WHAT IS BEING ASKED: Pick every line from the data that holds the word "Rétroportage".
[DATA EXCERPTS Boundary: Start]
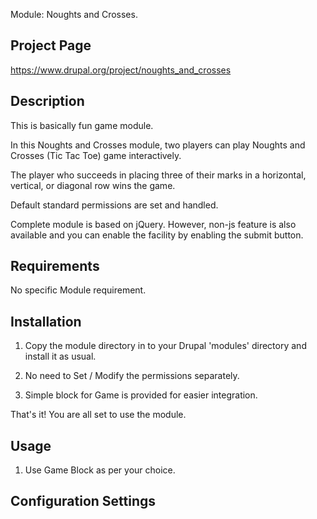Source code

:Module: Noughts and Crosses.

Project Page
-------------
https://www.drupal.org/project/noughts_and_crosses


Description
------------
This is basically fun game module.

In this Noughts and Crosses module, two players can play
Noughts and Crosses (Tic Tac Toe) game interactively.

The player who succeeds in placing three of their marks 
in a horizontal, vertical, or diagonal row wins the game.

Default standard permissions are set and handled.

Complete module is based on jQuery. However, non-js 
feature is also available and you can enable the facility by enabling
the submit button.


Requirements
------------
No specific Module requirement.


Installation
------------
1. Copy the module directory in to your Drupal 'modules' directory and 
install it as usual.

2. No need to Set / Modify the permissions separately.

3. Simple block for Game is provided for easier integration.

That's it! You are all set to use the module.


Usage
-----
1. Use Game Block as per your choice.


Configuration Settings
----------------------

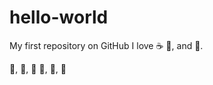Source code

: # hello-world
My first repository on GitHub
I love :coffee: :pizza:, and :dancer:.

:dancer:, :dancer:, :dancer:
:pizza:, :pizza:, :pizza:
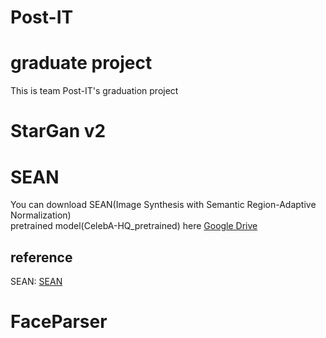 # Post-IT
graduate project
================
This is team Post-IT's graduation project

StarGan v2
=====================

SEAN
=============================
You can download SEAN(Image Synthesis with Semantic Region-Adaptive Normalization)<br/>
pretrained model(CelebA-HQ_pretrained) here [Google Drive](https://drive.google.com/file/d/1UMgKGdVqlulfgOBV4Z0ajEwPdgt3_EDK/view, "google link")

reference
------------- 
SEAN: [SEAN](https://github.com/ZPdesu/SEAN, "google link")

FaceParser
=====================
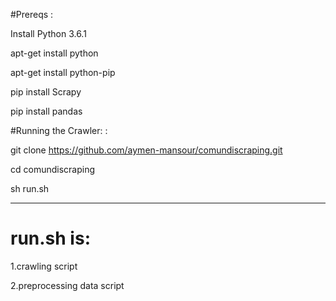 #Prereqs : 

Install Python 3.6.1

apt-get install python

apt-get install python-pip

pip install Scrapy

pip install pandas


#Running the Crawler: :

git clone https://github.com/aymen-mansour/comundiscraping.git

cd comundiscraping

sh run.sh

----------------------------------------------------------------

# run.sh is:

1.crawling script

2.preprocessing data script
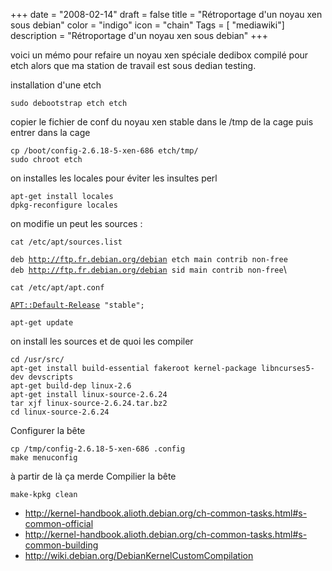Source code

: +++
date = "2008-02-14"
draft = false
title = "Rétroportage d'un noyau xen sous debian"
color = "indigo"
icon = "chain"
Tags = [ "mediawiki"]
description = "Rétroportage d'un noyau xen sous debian"
+++

voici un mémo pour refaire un noyau xen spéciale dedibox compilé pour
etch alors que ma station de travail est sous dedian testing.

installation d'une etch

    sudo debootstrap etch etch

copier le fichier de conf du noyau xen stable dans le /tmp de la cage
puis entrer dans la cage

    cp /boot/config-2.6.18-5-xen-686 etch/tmp/
    sudo chroot etch

on installes les locales pour éviter les insultes perl

    apt-get install locales
    dpkg-reconfigure locales

on modifie un peut les sources :

    cat /etc/apt/sources.list
`deb `[`http://ftp.fr.debian.org/debian`](http://ftp.fr.debian.org/debian)` etch main contrib non-free`\
`deb `[`http://ftp.fr.debian.org/debian`](http://ftp.fr.debian.org/debian)` sid main contrib non-free`\
    
    cat /etc/apt/apt.conf
[`APT::Default-Release`](APT::Default-Release)` "stable";`

    apt-get update

on install les sources et de quoi les compiler

    cd /usr/src/
    apt-get install build-essential fakeroot kernel-package libncurses5-dev devscripts
    apt-get build-dep linux-2.6
    apt-get install linux-source-2.6.24
    tar xjf linux-source-2.6.24.tar.bz2
    cd linux-source-2.6.24

Configurer la bête

    cp /tmp/config-2.6.18-5-xen-686 .config
    make menuconfig

à partir de là ça merde Compilier la bête

    make-kpkg clean

-   <http://kernel-handbook.alioth.debian.org/ch-common-tasks.html#s-common-official>
-   <http://kernel-handbook.alioth.debian.org/ch-common-tasks.html#s-common-building>
-   <http://wiki.debian.org/DebianKernelCustomCompilation>


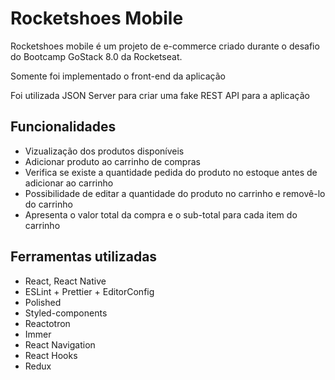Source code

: # Rocketshoes Mobile

Rocketshoes mobile é um projeto de e-commerce criado durante o desafio do Bootcamp GoStack 8.0 da Rocketseat.

Somente foi implementado o front-end da aplicação

Foi utilizada JSON Server para criar uma fake REST API para a aplicação 

## Funcionalidades

- Vizualização dos produtos disponíveis
- Adicionar produto ao carrinho de compras
- Verifica se existe a quantidade pedida do produto no estoque antes de adicionar ao carrinho
- Possibilidade de editar a quantidade do produto no carrinho e removê-lo do carrinho
- Apresenta o valor total da compra e o sub-total para cada item do carrinho

## Ferramentas utilizadas

- React, React Native
- ESLint + Prettier + EditorConfig
- Polished
- Styled-components
- Reactotron
- Immer
- React Navigation
- React Hooks
- Redux
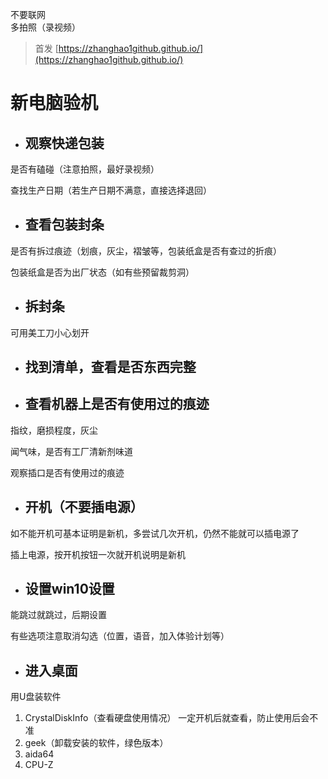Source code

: 不要联网  
多拍照（录视频）  
<!--more-->

> 首发 [https://zhanghao1github.github.io/](https://zhanghao1github.github.io/)

# 新电脑验机

- ## 观察快递包装

是否有磕碰（注意拍照，最好录视频）

查找生产日期（若生产日期不满意，直接选择退回）

- ## 查看包装封条

是否有拆过痕迹（划痕，灰尘，褶皱等，包装纸盒是否有查过的折痕）

包装纸盒是否为出厂状态（如有些预留裁剪洞）

- ## 拆封条

可用美工刀小心划开

- ## 找到清单，查看是否东西完整

- ## 查看机器上是否有使用过的痕迹

指纹，磨损程度，灰尘

闻气味，是否有工厂清新剂味道

观察插口是否有使用过的痕迹

- ## 开机（不要插电源）

如不能开机可基本证明是新机，多尝试几次开机，仍然不能就可以插电源了

插上电源，按开机按钮一次就开机说明是新机

- ## 设置win10设置

能跳过就跳过，后期设置

有些选项注意取消勾选（位置，语音，加入体验计划等）

- ## 进入桌面

用U盘装软件

1. CrystalDiskInfo（查看硬盘使用情况）  一定开机后就查看，防止使用后会不准
2. geek（卸载安装的软件，绿色版本）
3. aida64
4. CPU-Z

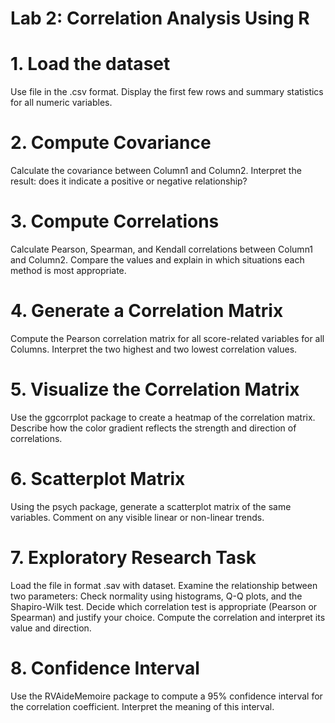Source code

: # Lab 2: Correlation Analysis Using R

# 1. Load the dataset

  Use file in the .csv format.
  Display the first few rows and summary statistics for all numeric variables.

# 2. Compute Covariance

  Calculate the covariance between Column1 and Column2.
  Interpret the result: does it indicate a positive or negative relationship?

# 3. Compute Correlations

  Calculate Pearson, Spearman, and Kendall correlations between Column1 and Column2.
  Compare the values and explain in which situations each method is most appropriate.

# 4. Generate a Correlation Matrix

  Compute the Pearson correlation matrix for all score-related variables for all Columns.
  Interpret the two highest and two lowest correlation values.

# 5. Visualize the Correlation Matrix

  Use the ggcorrplot package to create a heatmap of the correlation matrix.
  Describe how the color gradient reflects the strength and direction of correlations.

# 6. Scatterplot Matrix

  Using the psych package, generate a scatterplot matrix of the same variables.
  Comment on any visible linear or non-linear trends.

# 7. Exploratory Research Task

  Load the file in format .sav with dataset.
  Examine the relationship between two parameters:
      Check normality using histograms, Q-Q plots, and the Shapiro-Wilk test.
      Decide which correlation test is appropriate (Pearson or Spearman) and justify your choice.
      Compute the correlation and interpret its value and direction.

# 8. Confidence Interval

  Use the RVAideMemoire package to compute a 95% confidence interval for the correlation coefficient.
  Interpret the meaning of this interval.
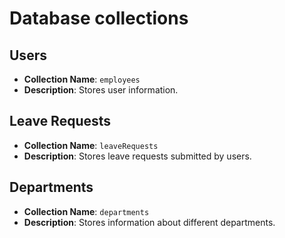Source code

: # Database collections

## Users

- **Collection Name**: `employees`
- **Description**: Stores user information.

## Leave Requests

- **Collection Name**: `leaveRequests`
- **Description**: Stores leave requests submitted by users.

## Departments

- **Collection Name**: `departments`
- **Description**: Stores information about different departments.
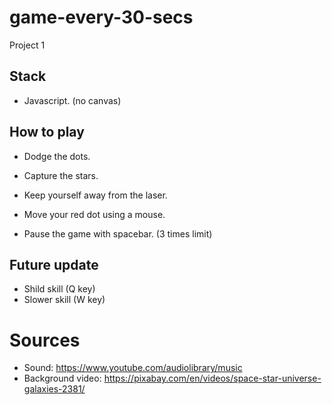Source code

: # game-every-30-secs
Project 1


## Stack
* Javascript. (no canvas)


## How to play
* Dodge the dots.
* Capture the stars.
* Keep yourself away from the laser.

* Move your red dot using a mouse.
* Pause the game with spacebar. (3 times limit)


## Future update
* Shild skill (Q key)
* Slower skill (W key)


# Sources
* Sound: https://www.youtube.com/audiolibrary/music
* Background video: https://pixabay.com/en/videos/space-star-universe-galaxies-2381/
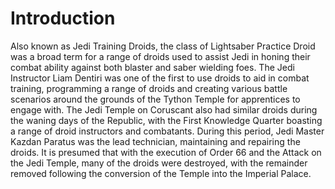 # Introduction
Also known as Jedi Training Droids, the class of Lightsaber Practice Droid was a broad term for a range of droids used to assist Jedi in honing their combat ability against both blaster and saber wielding foes.
The Jedi Instructor Liam Dentiri was one of the first to use droids to aid in combat training, programming a range of droids and creating various battle scenarios around the grounds of the Tython Temple for apprentices to engage with.
The Jedi Temple on Coruscant also had similar droids during the waning days of the Republic, with the First Knowledge Quarter boasting a range of droid instructors and combatants.
During this period, Jedi Master Kazdan Paratus was the lead technician, maintaining and repairing the droids.
It is presumed that with the execution of Order 66 and the Attack on the Jedi Temple, many of the droids were destroyed, with the remainder removed following the conversion of the Temple into the Imperial Palace.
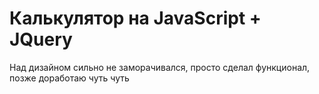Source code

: # Калькулятор на JavaScript + JQuery
Над дизайном сильно не заморачивался, просто сделал функционал, позже доработаю чуть чуть
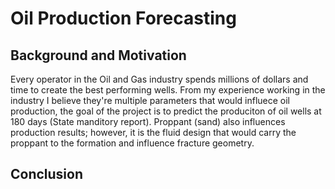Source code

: # Oil Production Forecasting

## Background and Motivation

Every operator in the Oil and Gas industry spends millions of dollars and time to create the best performing wells. From my experience working in the industry I believe they're multiple parameters that would influece oil production, the goal of the project is to predict the produciton of oil wells at 180 days (State manditory report). Proppant (sand) also influences production results; however, it is the fluid design that would carry the proppant to the formation and influence fracture geometry.



## Conclusion

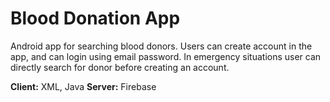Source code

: 
# Blood Donation App

Android app for searching blood donors. Users can create account in the app, and can login using email password. In emergency situations user can directly search for donor before creating an account.




**Client:** XML, Java
**Server:** Firebase

  
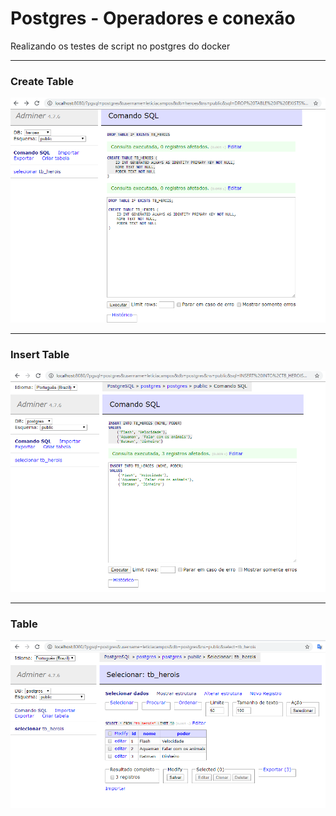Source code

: # Postgres - Operadores e conexão
Realizando os testes de script no postgres do docker

*** 

### Create Table

![create-table](./imgs/create-table.png)

***

### Insert Table

![insert-table](./imgs/insert-table.png)

***

### Table

![table](./imgs/table.png)

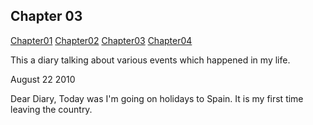 ## Chapter 03

[Chapter01](https://b00094250.github.io/github-story-2019/chapter01.html)
[Chapter02](https://b00094250.github.io/github-story-2019/chapter02.html)
[Chapter03](https://b00094250.github.io/github-story-2019/chapter03.html)
[Chapter04](https://b00094250.github.io/github-story-2019/chapter04.html)





This a diary talking about various events which happened in my life.

August 22 2010

Dear Diary,
            Today was I'm going on holidays to Spain. It is my first time leaving the country.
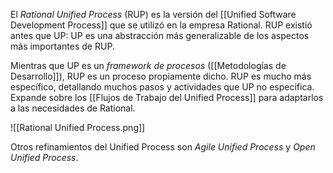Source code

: El _Rational Unified Process_ (RUP) es la versión del [[Unified Software Development Process]] que se utilizó en la empresa Rational. RUP existió antes que UP: UP es una abstracción más generalizable de los aspectos más importantes de RUP.

Mientras que UP es un _framework de procesos_ ([[Metodologías de Desarrollo]]), RUP es un proceso propiamente dicho. RUP es mucho más específico, detallando muchos pasos y actividades que UP no especifica. Expande sobre los [[Flujos de Trabajo del Unified Process]] para adaptarlos a las necesidades de Rational.

![[Rational Unified Process.png]]

Otros refinamientos del Unified Process son _Agile Unified Process_ y _Open Unified Process_.
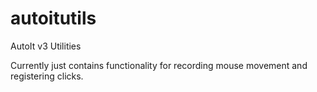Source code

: autoitutils
===========

AutoIt v3 Utilities

Currently just contains functionality for recording mouse movement and registering clicks.

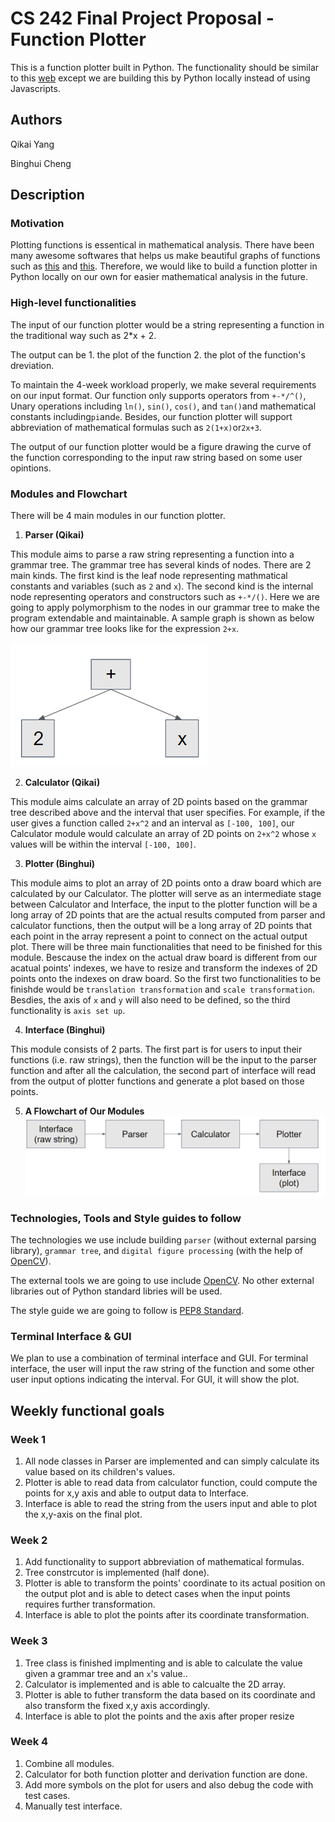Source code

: # CS 242 Final Project Proposal - Function Plotter

This is a function plotter built in Python. The functionality should be similar to this [web](https://www.desmos.com/calculator) except we are building this by Python locally instead of using Javascripts.

## Authors

Qikai Yang

Binghui Cheng

## Description

### Motivation

Plotting functions is essentical in mathematical analysis. There have been many awesome softwares that helps us make beautiful graphs of functions such as [this](https://www.desmos.com/calculator) and [this](http://fooplot.com/#W3sidHlwZSI6MCwiZXEiOiJ4XjIiLCJjb2xvciI6IiMwMDAwMDAifSx7InR5cGUiOjEwMDB9XQ--). Therefore, we would like to build a function plotter in Python locally on our own for easier mathematical analysis in the future.

### High-level functionalities

The input of our function plotter would be a string representing a function in the traditional way such as 2\*x + 2.

The output can be 1. the plot of the function 2. the plot of the function's dreviation.

To maintain the 4-week workload properly, we make several requirements on our input format. Our function only supports operators from `+-*/^()`, Unary operations including `ln()`, `sin()`, `cos()`, and `tan()`and mathematical constants including`pi`and`e`. Besides, our function plotter will support abbreviation of mathematical formulas such as `2(1+x)`or`2x+3`.

The output of our function plotter would be a figure drawing the curve of the function corresponding to the input raw string based on some user opintions.

### Modules and Flowchart

There will be 4 main modules in our function plotter.

1. **Parser (Qikai)**

This module aims to parse a raw string representing a function into a grammar tree. The grammar tree has several kinds of nodes. There are 2 main kinds. The first kind is the leaf node representing mathmatical constants and variables (such as `2` and `x`). The second kind is the internal node representing operators and constructors such as `+-*/()`. Here we are going to apply polymorphism to the nodes in our grammar tree to make the program extendable and maintainable. A sample graph is shown as below how our grammar tree looks like for the expression `2+x`.

![Grammar Tree representing 2+x](./Grammar.PNG)

2. **Calculator (Qikai)**

This module aims calculate an array of 2D points based on the grammar tree described above and the interval that user specifies. For example, if the user gives a function called `2+x^2` and an interval as `[-100, 100]`, our Calculator module would calculate an array of 2D points on `2+x^2` whose `x` values will be within the interval `[-100, 100]`.

3. **Plotter (Binghui)**

This module aims to plot an array of 2D points onto a draw board which are calculated by our Calculator. The plotter will serve as an intermediate stage between Calculator and Interface, the input to the plotter function will be a long array of 2D points that are the actual results computed from parser and calculator functions, then the output will be a long array of 2D points that each point in the array represent a point to connect on the actual output plot. There will be three main functionalities that need to be finished for this module. Bescause the index on the actual draw board is different from our acatual points' indexes, we have to resize and transform the indexes of 2D points onto the indexes on draw board. So the first two functionalities to be finishde would be `translation transformation` and `scale transformation`. Besdies, the axis of `x` and `y` will also need to be defined, so the third functionality is `axis set up`.

4. **Interface (Binghui)**

This module consists of 2 parts. The first part is for users to input their functions (i.e. raw strings), then the function will be the input to the parser function and after all the calculation, the second part of interface will read from the output of plotter functions and generate a plot based on those points.

5. **A Flowchart of Our Modules**
   ![](./Flow.PNG)

### Technologies, Tools and Style guides to follow

The technologies we use include building `parser` (without external parsing library), `grammar tree`, and `digital figure processing` (with the help of [OpenCV](https://opencv.org/)).

The external tools we are going to use include [OpenCV](https://opencv.org/). No other external libraries out of Python standard libries will be used.

The style guide we are going to follow is [PEP8 Standard](https://www.python.org/dev/peps/pep-0008/).

### Terminal Interface & GUI

We plan to use a combination of terminal interface and GUI. For terminal interface, the user will input the raw string of the function and some other user input options indicating the interval. For GUI, it will show the plot.

## Weekly functional goals

### Week 1

1. All node classes in Parser are implemented and can simply calculate its value based on its children's values.
2. Plotter is able to read data from calculator function, could compute the points for x,y axis and able to output data to Interface.
3. Interface is able to read the string from the users input and able to plot the x,y-axis on the final plot.

### Week 2

1. Add functionality to support abbreviation of mathematical formulas.
2. Tree constrcutor is implemented (half done).
3. Plotter is able to transform the points' coordinate to its actual position on the output plot and is able to detect cases when the input points requires further transformation.
4. Interface is able to plot the points after its coordinate transformation.

### Week 3

1. Tree class is finished implmenting and is able to calculate the value given a grammar tree and an `x`'s value..
2. Calculator is implemented and is able to calcualte the 2D array.
3. Plotter is able to futher transform the data based on its coordinate and also transform the fixed x,y axis accordingly.
4. Interface is able to plot the points and the axis after proper resize

### Week 4

1. Combine all modules.
2. Calculator for both function plotter and derivation function are done.
3. Add more symbols on the plot for users and also debug the code with test cases.
4. Manually test interface.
[DATA EXCERPTS Boundary: End]
SOLVED PROBLEM:
title = "Rétroportage d'un noyau xen sous debian"
description = "Rétroportage d'un noyau xen sous debian"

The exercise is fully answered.